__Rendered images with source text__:
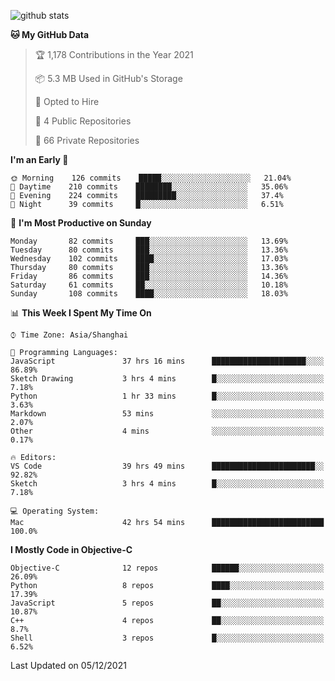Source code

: 
![github stats](https://github-readme-stats.vercel.app/api?username=ChesterYue&show_icons=true&count_private=true)

<!-- ![wakatime](https://github-readme-stats.vercel.app/api/wakatime?username=ChesterYue&layout=compact) -->

<!-- ![wakatime](https://github-readme-stats.vercel.app/api/top-langs/?username=ChesterYue&layout=compact) -->

<!--START_SECTION:waka-->
**🐱 My GitHub Data** 

> 🏆 1,178 Contributions in the Year 2021
 > 
> 📦 5.3 MB Used in GitHub's Storage 
 > 
> 💼 Opted to Hire
 > 
> 📜 4 Public Repositories 
 > 
> 🔑 66 Private Repositories  
 > 
**I'm an Early 🐤** 

```text
🌞 Morning    126 commits    █████░░░░░░░░░░░░░░░░░░░░   21.04% 
🌆 Daytime    210 commits    ████████░░░░░░░░░░░░░░░░░   35.06% 
🌃 Evening    224 commits    █████████░░░░░░░░░░░░░░░░   37.4% 
🌙 Night      39 commits     █░░░░░░░░░░░░░░░░░░░░░░░░   6.51%

```
📅 **I'm Most Productive on Sunday** 

```text
Monday       82 commits     ███░░░░░░░░░░░░░░░░░░░░░░   13.69% 
Tuesday      80 commits     ███░░░░░░░░░░░░░░░░░░░░░░   13.36% 
Wednesday    102 commits    ████░░░░░░░░░░░░░░░░░░░░░   17.03% 
Thursday     80 commits     ███░░░░░░░░░░░░░░░░░░░░░░   13.36% 
Friday       86 commits     ███░░░░░░░░░░░░░░░░░░░░░░   14.36% 
Saturday     61 commits     ██░░░░░░░░░░░░░░░░░░░░░░░   10.18% 
Sunday       108 commits    ████░░░░░░░░░░░░░░░░░░░░░   18.03%

```


📊 **This Week I Spent My Time On** 

```text
⌚︎ Time Zone: Asia/Shanghai

💬 Programming Languages: 
JavaScript               37 hrs 16 mins      █████████████████████░░░░   86.89% 
Sketch Drawing           3 hrs 4 mins        █░░░░░░░░░░░░░░░░░░░░░░░░   7.18% 
Python                   1 hr 33 mins        █░░░░░░░░░░░░░░░░░░░░░░░░   3.63% 
Markdown                 53 mins             ░░░░░░░░░░░░░░░░░░░░░░░░░   2.07% 
Other                    4 mins              ░░░░░░░░░░░░░░░░░░░░░░░░░   0.17%

🔥 Editors: 
VS Code                  39 hrs 49 mins      ███████████████████████░░   92.82% 
Sketch                   3 hrs 4 mins        █░░░░░░░░░░░░░░░░░░░░░░░░   7.18%

💻 Operating System: 
Mac                      42 hrs 54 mins      █████████████████████████   100.0%

```

**I Mostly Code in Objective-C** 

```text
Objective-C              12 repos            ██████░░░░░░░░░░░░░░░░░░░   26.09% 
Python                   8 repos             ████░░░░░░░░░░░░░░░░░░░░░   17.39% 
JavaScript               5 repos             ██░░░░░░░░░░░░░░░░░░░░░░░   10.87% 
C++                      4 repos             ██░░░░░░░░░░░░░░░░░░░░░░░   8.7% 
Shell                    3 repos             █░░░░░░░░░░░░░░░░░░░░░░░░   6.52%

```



 Last Updated on 05/12/2021
<!--END_SECTION:waka-->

__Task directions__:
What lines in the records above include the string "wakatime"? Copy each one.

__Answer area__:
<!-- ![wakatime](https://github-readme-stats.vercel.app/api/wakatime?username=ChesterYue&layout=compact) -->
<!-- ![wakatime](https://github-readme-stats.vercel.app/api/top-langs/?username=ChesterYue&layout=compact) -->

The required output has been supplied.